Действительно, своего отношения к сюрреальному как слиянию мечты и реальности, служащему сублимацией давнего противоречия между идеалом и реальностью, Бретон никогда не менял. Решение, предлагаемое сюрреалистами, известно: конкретная иррациональность и объективная случайность. Поэзия – это завоевание, и, «с высшей точки зрения», единственно возможное. «Такая точка, глядя с которой духовным взором, перестаешь… видеть противоречия между жизнью и смертью, реальным и воображаемым, прошлым и будущим». Что же это за высшая точка, призванная показать «колоссальный провал гегелевской системы»? Это поиск вершины-бездны, хорошо знакомой мистикам. На самом деле речь идет о мистицизме без Бога, который смиряет и выявляет абсолютную жажду бунтаря. Главный враг сюрреализма – это рационализм. Впрочем, размышления Бретона представляют собой любопытную картину развития западной мысли, отдающей безусловное предпочтение принципу аналогии перед принципами тождества и противоречия. Так и есть: сплавив противоречия в огне желания и любви, можно обрушить стены смерти. Чудесными этапами на пути к единству и философскому камню служат магия, первобытные или архаичные цивилизации, алхимия, риторика огненных цветов или бессонных ночей. Если сюрреализм и не изменил мира, то он подарил ему несколько странных мифов, отчасти оправдывая слова Ницше о возвращении древних греков. Отчасти – потому, что имеется в виду сумеречная Древняя Греция, страна тайн и темных богов. В конечном итоге если венцом опыта Ницше было приятие полудня, то кульминация сюрреализма наступает в прославлении полуночи, в упорном и боязливом почитании грозы. Бретон, судя по его собственным словам, понял, что жизнь, несмотря ни на что, – это дар. Но он не мог принять его при необходимом нам свете дня. «Во мне слишком много от севера, – говорил он, – чтобы безоговорочно слиться с ней».

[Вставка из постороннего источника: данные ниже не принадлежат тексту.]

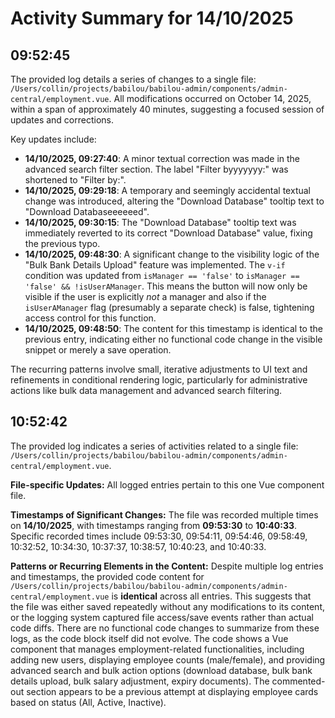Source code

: # Activity Summary for 14/10/2025

## 09:52:45
The provided log details a series of changes to a single file: `/Users/collin/projects/babilou/babilou-admin/components/admin-central/employment.vue`. All modifications occurred on October 14, 2025, within a span of approximately 40 minutes, suggesting a focused session of updates and corrections.

Key updates include:

*   **14/10/2025, 09:27:40**: A minor textual correction was made in the advanced search filter section. The label "Filter byyyyyyy:" was shortened to "Filter by:".
*   **14/10/2025, 09:29:18**: A temporary and seemingly accidental textual change was introduced, altering the "Download Database" tooltip text to "Download Databaseeeeeed".
*   **14/10/2025, 09:30:15**: The "Download Database" tooltip text was immediately reverted to its correct "Download Database" value, fixing the previous typo.
*   **14/10/2025, 09:48:30**: A significant change to the visibility logic of the "Bulk Bank Details Upload" feature was implemented. The `v-if` condition was updated from `isManager == 'false'` to `isManager == 'false' && !isUserAManager`. This means the button will now only be visible if the user is explicitly *not* a manager and also if the `isUserAManager` flag (presumably a separate check) is false, tightening access control for this function.
*   **14/10/2025, 09:48:50**: The content for this timestamp is identical to the previous entry, indicating either no functional code change in the visible snippet or merely a save operation.

The recurring patterns involve small, iterative adjustments to UI text and refinements in conditional rendering logic, particularly for administrative actions like bulk data management and advanced search filtering.

## 10:52:42
The provided log indicates a series of activities related to a single file: `/Users/collin/projects/babilou/babilou-admin/components/admin-central/employment.vue`.

**File-specific Updates:**
All logged entries pertain to this one Vue component file.

**Timestamps of Significant Changes:**
The file was recorded multiple times on **14/10/2025**, with timestamps ranging from **09:53:30** to **10:40:33**. Specific recorded times include 09:53:30, 09:54:11, 09:54:46, 09:58:49, 10:32:52, 10:34:30, 10:37:37, 10:38:57, 10:40:23, and 10:40:33.

**Patterns or Recurring Elements in the Content:**
Despite multiple log entries and timestamps, the provided code content for `/Users/collin/projects/babilou/babilou-admin/components/admin-central/employment.vue` is **identical** across all entries. This suggests that the file was either saved repeatedly without any modifications to its content, or the logging system captured file access/save events rather than actual code diffs. There are no functional code changes to summarize from these logs, as the code block itself did not evolve. The code shows a Vue component that manages employment-related functionalities, including adding new users, displaying employee counts (male/female), and providing advanced search and bulk action options (download database, bulk bank details upload, bulk salary adjustment, expiry documents). The commented-out section appears to be a previous attempt at displaying employee cards based on status (All, Active, Inactive).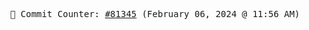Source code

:<p align="center">
    <samp>
        📮 Commit Counter: <a href="https://github.com/Javascript-void0/Javascript-void0/commits/main">#81345</a> (February 06, 2024 @ 11:56 AM)
    </samp>
</p>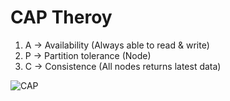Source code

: # CAP Theroy

1. A -> Availability (Always able to read  & write)
2. P -> Partition tolerance (Node)
3. C -> Consistence (All nodes returns latest data)

![CAP](/img/cap.png)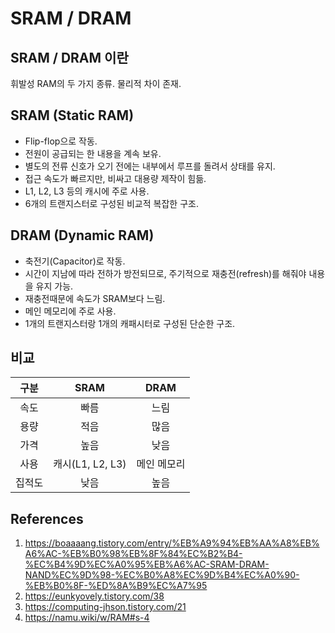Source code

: # SRAM / DRAM

## SRAM / DRAM 이란

휘발성 RAM의 두 가지 종류. 물리적 차이 존재.

## SRAM (Static RAM)

- Flip-flop으로 작동.
- 전원이 공급되는 한 내용을 계속 보유.
- 별도의 전류 신호가 오기 전에는 내부에서 루프를 돌려서 상태를 유지.
- 접근 속도가 빠르지만, 비싸고 대용량 제작이 힘듦.
- L1, L2, L3 등의 캐시에 주로 사용.
- 6개의 트랜지스터로 구성된 비교적 복잡한 구조.

## DRAM (Dynamic RAM)

- 축전기(Capacitor)로 작동.
- 시간이 지남에 따라 전하가 방전되므로, 주기적으로 재충전(refresh)를 해줘야 내용을 유지 가능.
- 재충전때문에 속도가 SRAM보다 느림.
- 메인 메모리에 주로 사용.
- 1개의 트랜지스터랑 1개의 캐패시터로 구성된 단순한 구조.

## 비교

|  구분  |       SRAM       |    DRAM     |
| :----: | :--------------: | :---------: |
|  속도  |       빠름       |    느림     |
|  용량  |       적음       |    많음     |
|  가격  |       높음       |    낮음     |
|  사용  | 캐시(L1, L2, L3) | 메인 메모리 |
| 집적도 |       낮음       |    높음     |

## References

1. https://boaaaang.tistory.com/entry/%EB%A9%94%EB%AA%A8%EB%A6%AC-%EB%B0%98%EB%8F%84%EC%B2%B4-%EC%B4%9D%EC%A0%95%EB%A6%AC-SRAM-DRAM-NAND%EC%9D%98-%EC%B0%A8%EC%9D%B4%EC%A0%90-%EB%B0%8F-%ED%8A%B9%EC%A7%95
2. https://eunkyovely.tistory.com/38
3. https://computing-jhson.tistory.com/21
4. https://namu.wiki/w/RAM#s-4
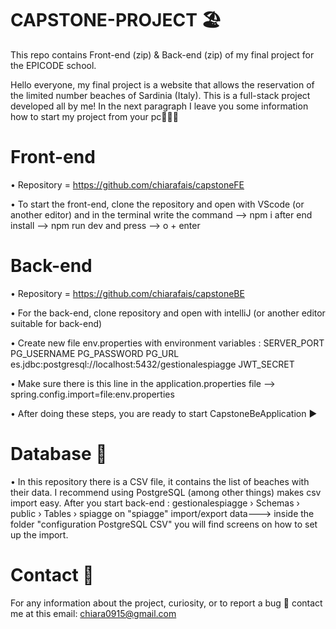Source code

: # CAPSTONE-PROJECT 🏖️
 This repo contains Front-end (zip) & Back-end (zip) of my final project for the EPICODE school.
 
 Hello everyone, my final project is a website that allows the reservation of the limited number beaches of Sardinia (Italy). 
 This is a full-stack project developed all by me! In the next paragraph I leave you some information how to start my project from your pc👩🏻‍💻
 
 
# Front-end
• Repository = https://github.com/chiarafais/capstoneFE

• To start the front-end, clone the repository and open with VScode (or another editor)
and in the terminal write the command --> npm i
after end install --> npm run dev
and press --> o + enter 

# Back-end 
• Repository = https://github.com/chiarafais/capstoneBE

• For the back-end, clone repository and open with intelliJ (or another editor suitable for back-end)

• Create new file env.properties with environment variables :
 SERVER_PORT
 PG_USERNAME
 PG_PASSWORD
 PG_URL es.jdbc:postgresql://localhost:5432/gestionalespiagge
 JWT_SECRET

• Make sure there is this line in the application.properties file --> spring.config.import=file:env.properties

• After doing these steps, you are ready to start CapstoneBeApplication ▶️

# Database 💾
• In this repository there is a CSV file, it contains the list of beaches with their data.
I recommend using PostgreSQL (among other things) makes csv import easy.
After you start back-end :
gestionalespiagge › Schemas › public › Tables › spiagge
on "spiagge" import/export data---> inside the folder "configuration PostgreSQL CSV" you will find screens on how to set up the import.


# Contact 📨
 For any information about the project, curiosity, or to report a bug 🐞 contact me at this email: chiara0915@gmail.com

Тем не менее он – часто вопреки себе – сумел уменьшить в бунте долю отрицания и актуализировать его позитивные ожидания. Он выбрал не молчание, а строгость и сохранил только то «нравственное требование», которое, по словам Батая, воодушевляло первых сюрреалистов: «Заменить новой моралью существующую, служащую причиной всех наших бед». Похоже, ему не удалось основать эту новую мораль – как, впрочем, и по сей день не удалось никому. Но он никогда не опускал руки. Перед ужасом эпохи, когда возвеличиваемый им человек подвергается постоянному унижению во имя некоторых принятых сюрреализмом принципов, Бретон чувствовал себя обязанным хотя бы временно предложить возврат к традиционной морали. Возможно, здесь наступает некоторая пауза. Но это пауза нигилизма и подлинный прогресс бунта. В конце концов, мы почти наверняка знаем, что Бретон, не умея определить мораль и ценности, необходимость которых он остро ощущал, сделал выбор в пользу любви. Он был единственным, кто в то подлое время – и об этом не следует забывать – заговорил о любви, глубоко исследуя ее природу. Любовь стала той экзальтированной моралью, что заменила изгнаннику родину. Разумеется, здесь снова не хватает чувства меры. Возможно, сюрреализм, не являясь ни политическим, ни религиозным учением, представляет собой непостижимую мудрость. Но это только лишний раз доказывает, что простой мудрости не бывает. «Мы хотим при жизни выйти за рамки сущего, и мы этого добьемся» – это высказывание Бретона поистине достойно восхищения. Быть может, та сияющая ночь, в которой он чувствовал себя на месте, пока разум, перешедший к действию, обрушивал на мир все новые армии, действительно возвещает наступление еще неведомой зари и утреннюю песнь Рене Шара – поэта нашего Возрождения.
Нигилизм и история
На протяжении ста пятидесяти лет метафизического бунта и нигилизма перед нами с упорством возникает один и тот же, несмотря на смену масок, изможденный лик – лик человеческого протеста. Все, кто восставал против своего положения и против Создателя, настаивали на одиночестве человеческого существа и отсутствии какой бы то ни было морали. Но одновременно все они пытались построить чисто земное царство, управляемое тем законом, который они сами выберут. Соперники Творца, они самой логикой своей мысли приходили к необходимости переделать творение по собственному вкусу. Одни признавали в этом заново сотворенном мире только закон желания и силы, что для них означало самоубийство или безумие; они воспевали апокалипсис. Другие возжелали навязать закон силой, их выбором стало пустое самолюбование, позерство или банальность – либо убийство и разрушение. Но Сад и романтики, Иван Карамазов или Ницше вступили в мир смерти только потому, что стремились к настоящей жизни. В результате, в силу обратного эффекта, в этом безумном мире зазвучал отчаянный призыв к закону, порядку и морали. Их выводы начали играть роковую и убийственную для свободы роль, лишь когда они сбросили бремя бунта, избавились от его напряжения и отдали предпочтение комфорту тирании или рабства.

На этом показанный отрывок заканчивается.